• _PROBLEM DESCRIPTION_: Span requested from the data below: the line with "and submit deposits." through the line with "Here's a screenshot", both included. Give only these lines again, exactly, and leave every picture out.
*** Opening RECORDS SHOWN ***
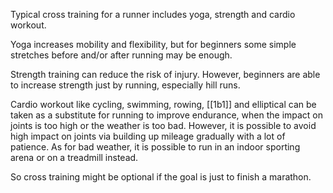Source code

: Typical cross training for a runner includes yoga, strength and cardio workout.

Yoga increases mobility and flexibility, but for beginners some simple stretches before and/or after running may be enough.

Strength training can reduce the risk of injury.
However, beginners are able to increase strength just by running, especially hill runs.

Cardio workout like cycling, swimming, rowing, [[1b1]] and elliptical can be taken as a substitute for running to improve endurance, when the impact on joints is too high or the weather is too bad.
However, it is possible to avoid high impact on joints via building up mileage gradually with a lot of patience.
As for bad weather, it is possible to run in an indoor sporting arena or on a treadmill instead.

So cross training might be optional if the goal is just to finish a marathon.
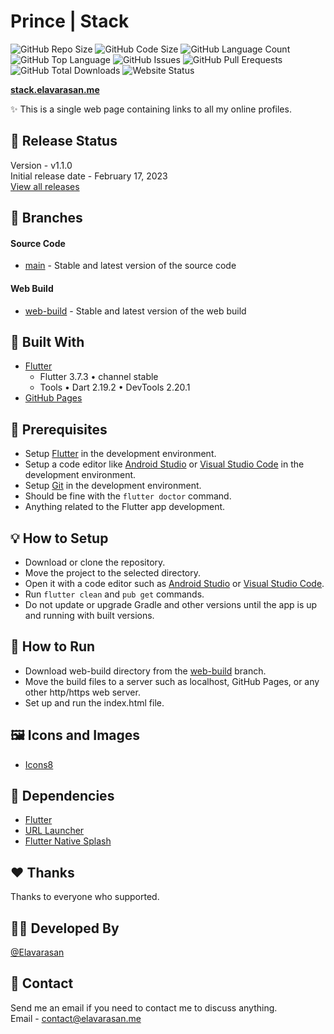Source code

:# Prince | Stack

![GitHub Repo Size](https://img.shields.io/github/repo-size/follow-prince/profile.elavarasan.dev?color=d62936&label=Repo%20Size&style=flat-square)
![GitHub Code Size](https://img.shields.io/github/languages/code-size/follow-prince/profile.elavarasan.dev?color=e6a400&label=Code%20Size&style=flat-square)
![GitHub Language Count](https://img.shields.io/github/languages/count/follow-prince/profile.elavarasan.dev?color=1f77b4&label=Total%20Languages&style=flat-square)
![GitHub Top Language](https://img.shields.io/github/languages/top/follow-prince/profile.elavarasan.dev?color=7f0c7f&label=Top%20Language&style=flat-square)
![GitHub Issues](https://img.shields.io/github/issues/follow-prince/profile.elavarasan.dev?color=098f76&label=GitHub%20Issues&style=flat-square)
![GitHub Pull Erequests](https://img.shields.io/github/issues-pr/follow-prince/profile.elavarasan.dev?color=2c324f&label=GitHub%20Pull%20Requests&style=flat-square)
![GitHub Total Downloads](https://img.shields.io/github/downloads/follow-prince/profile.elavarasan.dev/total?color=4a2600&label=Total%20Downloads&style=flat-square)
![Website Status](https://img.shields.io/website?down_message=Down%20%26%20Offline&label=Website%20Status&up_message=Up%20%26%20Online&url=https%3A%2F%2Fstack.elavarasan.me)

**[stack.elavarasan.me](https://stack.elavarasan.me)**

✨ This is a single web page containing links to all my online profiles.


## 🎉 Release Status

Version - v1.1.0  
Initial release date - February 17, 2023  
[View all releases](https://github.com/follow-prince/profile.elavarasan.dev/releases)

## 🍃 Branches

#### Source Code

- [main](https://github.com/follow-prince/profile.elavarasan.dev/tree/main) - Stable and latest version
  of the source code

#### Web Build

- [web-build](https://github.com/follow-prince/profile.elavarasan.dev/tree/web-build) - Stable and
  latest version of the web build

## 💙 Built With

- [Flutter](https://flutter.dev)
  - Flutter 3.7.3 • channel stable
  - Tools • Dart 2.19.2 • DevTools 2.20.1
- [GitHub Pages](https://pages.github.com)

## 📌 Prerequisites

- Setup [Flutter](https://flutter.dev) in the development environment.
- Setup a code editor like [Android Studio](https://developer.android.com/studio)
  or [Visual Studio Code](https://code.visualstudio.com) in the development environment.
- Setup [Git](https://git-scm.com) in the development environment.
- Should be fine with the `flutter doctor` command.
- Anything related to the Flutter app development.

## 💡 How to Setup

- Download or clone the repository.
- Move the project to the selected directory.
- Open it with a code editor such as [Android Studio](https://developer.android.com/studio)
  or [Visual Studio Code](https://code.visualstudio.com).
- Run `flutter clean` and `pub get` commands.
- Do not update or upgrade Gradle and other versions until the app is up and running with built
  versions.

## 🚀 How to Run

- Download web-build directory from
  the [web-build](https://github.com/follow-prince/profile.elavarasan.dev/tree/web-build) branch.
- Move the build files to a server such as localhost, GitHub Pages, or any other http/https web
  server.
- Set up and run the index.html file.

## 🖼️ Icons and Images

- [Icons8](https://icons8.com)

## 💎 Dependencies

- [Flutter](https://flutter.dev)
- [URL Launcher](https://pub.dev/packages/url_launcher)
- [Flutter Native Splash](https://pub.dev/packages/flutter_native_splash)

## ❤️ Thanks

Thanks to everyone who supported.


## 👨‍💻 Developed By
[@Elavarasan ](https://elavarasan.me)

## 💬 Contact

Send me an email if you need to contact me to discuss anything.  
Email - contact@elavarasan.me
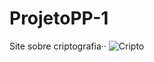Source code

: # ProjetoPP-1
Site sobre criptografia··
![Cripto](https://www.segurisoft.com.br/wp-content/uploads/2016/11/como-funciona-criptografia-dados-1)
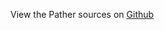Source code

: 
<!--
FrozenIsBool False
-->

View the Pather sources on [Github](https://github.com/Ledoux/ShareYourSystem/tree/master/ShareYourSystem/Itemizers/Installer)

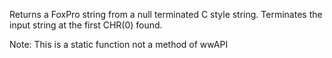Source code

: ﻿Returns a FoxPro string from a null terminated C style string. Terminates the input string at the first CHR(0) found.Note: This is a static function not a method of wwAPI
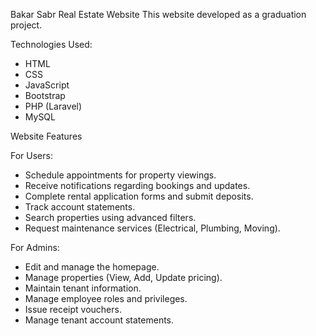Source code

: Bakar Sabr Real Estate Website
This website  developed as a graduation project.

Technologies Used:
* HTML
* CSS
* JavaScript
* Bootstrap 
* PHP (Laravel)
* MySQL

Website Features

For Users:
* Schedule appointments for property viewings.
* Receive notifications regarding bookings and updates.
* Complete rental application forms and submit deposits.
* Track account statements.
* Search properties using advanced filters.
* Request maintenance services (Electrical, Plumbing, Moving).

For Admins:
* Edit and manage the homepage.
* Manage properties (View, Add, Update pricing).
* Maintain tenant information.
* Manage employee roles and privileges.
* Issue receipt vouchers.
* Manage tenant account statements.
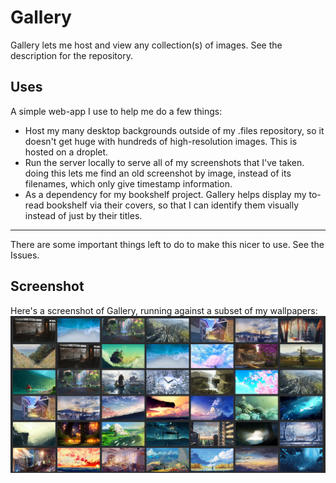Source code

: # Gallery

Gallery lets me host and view any collection(s) of images.
See the description for the repository.

## Uses
A simple web-app I use to help me do a few things:

* Host my many desktop backgrounds outside of my .files repository, so it
  doesn't get huge with hundreds of high-resolution images. This is hosted
  on a droplet.
* Run the server locally to serve all of my screenshots that I've taken.
  doing this lets me find an old screenshot by image, instead of its filenames,
  which only give timestamp information.
* As a dependency for my bookshelf project. Gallery helps display my to-read
  bookshelf via their covers, so that I can identify them visually instead of
  just by their titles.

---

There are some important things left to do to make this nicer to use. See the
Issues.

## Screenshot
Here's a screenshot of Gallery, running against a subset of my wallpapers:
![img](./rsrc/gallery_screenshot.jpg)
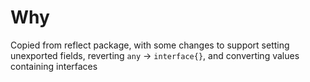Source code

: # Why
Copied from reflect package, with some changes to support setting unexported fields, reverting `any` -> `interface{}`, and converting values containing interfaces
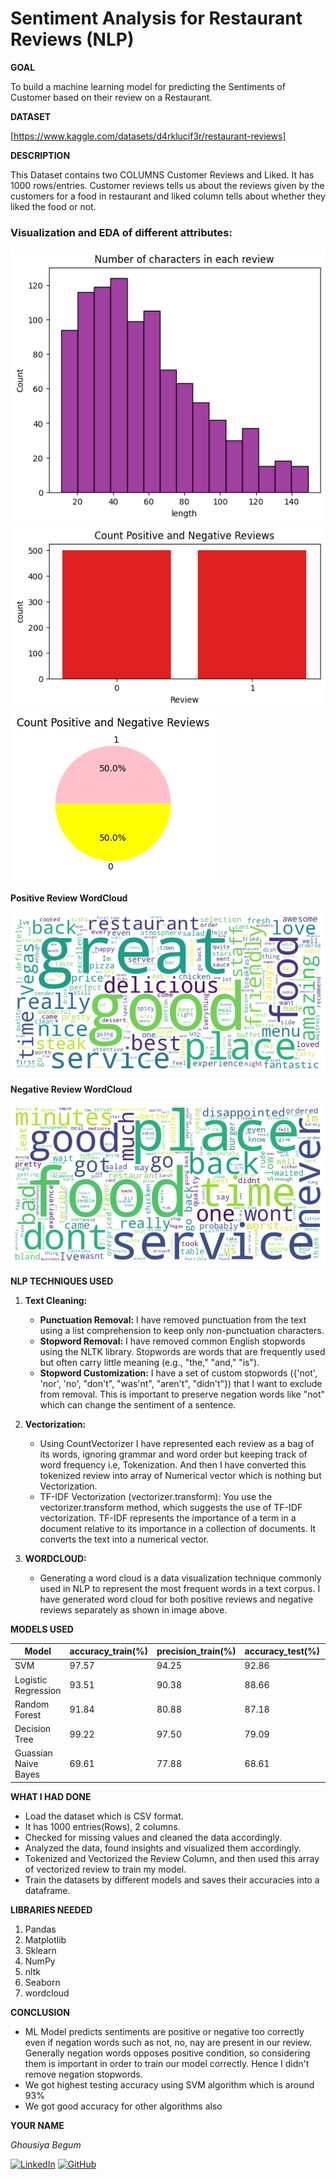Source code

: 
<h1>Sentiment Analysis for Restaurant Reviews (NLP)</h1>

**GOAL**

To build a machine learning model for predicting the Sentiments of Customer based on their review on a Restaurant.

**DATASET**

[https://www.kaggle.com/datasets/d4rklucif3r/restaurant-reviews]

**DESCRIPTION**

This Dataset contains two COLUMNS Customer Reviews and Liked. It has 1000 rows/entries.
Customer reviews tells us about the reviews given by the customers for a food in restaurant and liked column tells about whether they liked the food or not.

### Visualization and EDA of different attributes:

<img alt="length_of_review" src="./images/Number_of_characters_in_each_review.png">

<img alt="barchart" src="./images/barchart.png">

<img alt="piechart" src="./images/piechart.png">

**Positive Review WordCloud**

<img alt="wordcloud" src="./images/wordcloud_positive.png">

**Negative Review WordCloud**

<img alt="wordcloud" src="./images/negative_wordcloud.png">

**NLP TECHNIQUES USED**

1. **Text Cleaning:**

    - **Punctuation Removal:** I have removed punctuation from the text using a list comprehension to keep only non-punctuation characters.
    - **Stopword Removal:** I have removed common English stopwords using the NLTK library. Stopwords are words that are frequently used but often carry little meaning (e.g., "the," "and," "is").
    - **Stopword Customization:** I have a set of custom stopwords ({'not', 'nor', 'no', "don't", "was'nt", "aren't", "didn't"}) that I want to exclude from removal. This is important to preserve negation words like "not" which can change the sentiment of a sentence.

2. **Vectorization:**

    - Using CountVectorizer I have represented each review as a bag of its words, ignoring grammar and word order but keeping track of word frequency i.e, Tokenization. And then I have converted this tokenized review into array of Numerical vector which is nothing but Vectorization.
    - TF-IDF Vectorization (vectorizer.transform): You use the vectorizer.transform method, which suggests the use of TF-IDF vectorization. TF-IDF represents the importance of a term in a document relative to its importance in a collection of documents. It converts the text into a numerical vector.

3. **WORDCLOUD:**

     - Generating a word cloud is a data visualization technique commonly used in NLP to represent the most frequent words in a text corpus. I have generated word cloud for both positive reviews and negative reviews separately as shown in image above.


**MODELS USED**

| Model                     | accuracy_train(%) | precision_train(%) | accuracy_test(%)  | precision_test(%)   |
|---------------------------|-------------------|--------------------|-------------------|---------------------|
|SVM		                    |97.57          	  |94.25	             |92.86	             |85.5                 |
|Logistic Regression	      |93.51	            |90.38	             |88.66	             |87.0                 |
|Random Forest	            |91.84	            |80.88	             |87.18	             |78.5                 |
|Decision Tree	            |99.22	            |97.50	             |79.09	             |81.5                 |
|Guassian Naive Bayes	      |69.61	            |77.88	             |68.61	             |75.0                 |


**WHAT I HAD DONE**

* Load the dataset which is CSV format.
* It has 1000 entries(Rows), 2 columns.
* Checked for missing values and cleaned the data accordingly.
* Analyzed the data, found insights and visualized them accordingly.
* Tokenized and Vectorized the Review Column, and then used this array of vectorized review to train my model.
* Train the datasets by different models and saves their accuracies into a dataframe.


**LIBRARIES NEEDED**

1. Pandas
2. Matplotlib
3. Sklearn
4. NumPy
5. nltk
6. Seaborn
7. wordcloud

**CONCLUSION**

- ML Model predicts sentiments are positive or negative too correctly even if negation words such as not, no, nay are present in our review. Generally negation words opposes positive condition, so considering them is important in order to train our model correctly. Hence I didn't remove negation stopwords.
- We got highest testing accuracy using SVM algorithm which is around 93%
- We got good accuracy for other algorithms also


**YOUR NAME**

*Ghousiya Begum*

[![LinkedIn](https://img.shields.io/badge/linkedin-%230077B5.svg?style=for-the-badge&logo=linkedin&logoColor=white)](https://www.linkedin.com/in/ghousiya-begum-a9b634258/)  [![GitHub](https://img.shields.io/badge/github-%23121011.svg?style=for-the-badge&logo=github&logoColor=white)](https://github.com/ghousiya47)

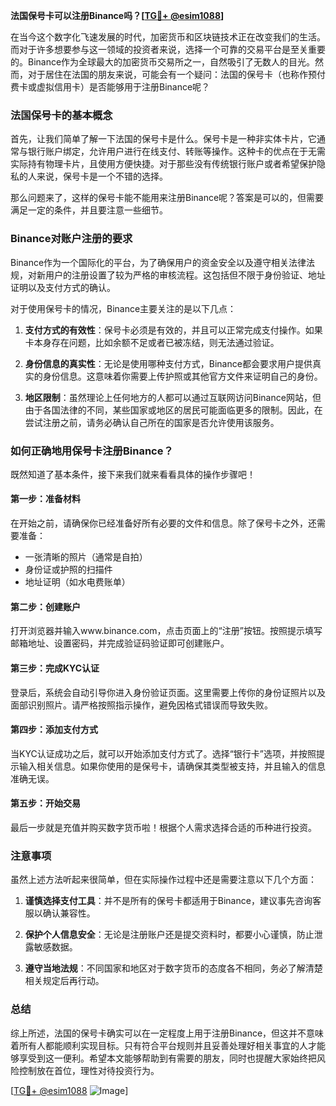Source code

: **法国保号卡可以注册Binance吗？[[TG💪+ @esim1088](https://t.me/s/esim1088)]**

在当今这个数字化飞速发展的时代，加密货币和区块链技术正在改变我们的生活。而对于许多想要参与这一领域的投资者来说，选择一个可靠的交易平台是至关重要的。Binance作为全球最大的加密货币交易所之一，自然吸引了无数人的目光。然而，对于居住在法国的朋友来说，可能会有一个疑问：法国的保号卡（也称作预付费卡或虚拟信用卡）是否能够用于注册Binance呢？

### 法国保号卡的基本概念

首先，让我们简单了解一下法国的保号卡是什么。保号卡是一种非实体卡片，它通常与银行账户绑定，允许用户进行在线支付、转账等操作。这种卡的优点在于无需实际持有物理卡片，且使用方便快捷。对于那些没有传统银行账户或者希望保护隐私的人来说，保号卡是一个不错的选择。

那么问题来了，这样的保号卡能不能用来注册Binance呢？答案是可以的，但需要满足一定的条件，并且要注意一些细节。

### Binance对账户注册的要求

Binance作为一个国际化的平台，为了确保用户的资金安全以及遵守相关法律法规，对新用户的注册设置了较为严格的审核流程。这包括但不限于身份验证、地址证明以及支付方式的确认。

对于使用保号卡的情况，Binance主要关注的是以下几点：

1. **支付方式的有效性**：保号卡必须是有效的，并且可以正常完成支付操作。如果卡本身存在问题，比如余额不足或者已被冻结，则无法通过验证。
   
2. **身份信息的真实性**：无论是使用哪种支付方式，Binance都会要求用户提供真实的身份信息。这意味着你需要上传护照或其他官方文件来证明自己的身份。

3. **地区限制**：虽然理论上任何地方的人都可以通过互联网访问Binance网站，但由于各国法律的不同，某些国家或地区的居民可能面临更多的限制。因此，在尝试注册之前，请务必确认自己所在的国家是否允许使用该服务。

### 如何正确地用保号卡注册Binance？

既然知道了基本条件，接下来我们就来看看具体的操作步骤吧！

#### 第一步：准备材料
在开始之前，请确保你已经准备好所有必要的文件和信息。除了保号卡之外，还需要准备：
   - 一张清晰的照片（通常是自拍）
   - 身份证或护照的扫描件
   - 地址证明（如水电费账单）

#### 第二步：创建账户
打开浏览器并输入www.binance.com，点击页面上的“注册”按钮。按照提示填写邮箱地址、设置密码，并完成验证码验证即可创建账户。

#### 第三步：完成KYC认证
登录后，系统会自动引导你进入身份验证页面。这里需要上传你的身份证照片以及面部识别照片。请严格按照指示操作，避免因格式错误而导致失败。

#### 第四步：添加支付方式
当KYC认证成功之后，就可以开始添加支付方式了。选择“银行卡”选项，并按照提示输入相关信息。如果你使用的是保号卡，请确保其类型被支持，并且输入的信息准确无误。

#### 第五步：开始交易
最后一步就是充值并购买数字货币啦！根据个人需求选择合适的币种进行投资。

### 注意事项

虽然上述方法听起来很简单，但在实际操作过程中还是需要注意以下几个方面：

1. **谨慎选择支付工具**：并不是所有的保号卡都适用于Binance，建议事先咨询客服以确认兼容性。
   
2. **保护个人信息安全**：无论是注册账户还是提交资料时，都要小心谨慎，防止泄露敏感数据。

3. **遵守当地法规**：不同国家和地区对于数字货币的态度各不相同，务必了解清楚相关规定后再行动。

### 总结

综上所述，法国的保号卡确实可以在一定程度上用于注册Binance，但这并不意味着所有人都能顺利实现目标。只有符合平台规则并且妥善处理好相关事宜的人才能够享受到这一便利。希望本文能够帮助到有需要的朋友，同时也提醒大家始终把风险控制放在首位，理性对待投资行为。

[[TG💪+ @esim1088](https://t.me/s/esim1088) ![Image](https://i.postimg.cc/4NQfJmqS/Snipaste-2025-05-13-00-14-12.png)]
*** Closing RECORDS SHOWN ***
• _WRITTEN ANSWER_:
* Complete rental application forms and submit deposits.
* Track account statements.
* Search properties using advanced filters.
* Request maintenance services (Electrical, Plumbing, Moving).

For Admins:
* Edit and manage the homepage.
* Manage properties (View, Add, Update pricing).
* Maintain tenant information.
* Manage employee roles and privileges.
* Issue receipt vouchers.
* Manage tenant account statements.
Source code

: # Gallery

Gallery lets me host and view any collection(s) of images.
See the description for the repository.

## Uses
A simple web-app I use to help me do a few things:

* Host my many desktop backgrounds outside of my .files repository, so it
  doesn't get huge with hundreds of high-resolution images. This is hosted
  on a droplet.
* Run the server locally to serve all of my screenshots that I've taken.
  doing this lets me find an old screenshot by image, instead of its filenames,
  which only give timestamp information.
* As a dependency for my bookshelf project. Gallery helps display my to-read
  bookshelf via their covers, so that I can identify them visually instead of
  just by their titles.

---

There are some important things left to do to make this nicer to use. See the
Issues.

## Screenshot
Here's a screenshot of Gallery, running against a subset of my wallpapers:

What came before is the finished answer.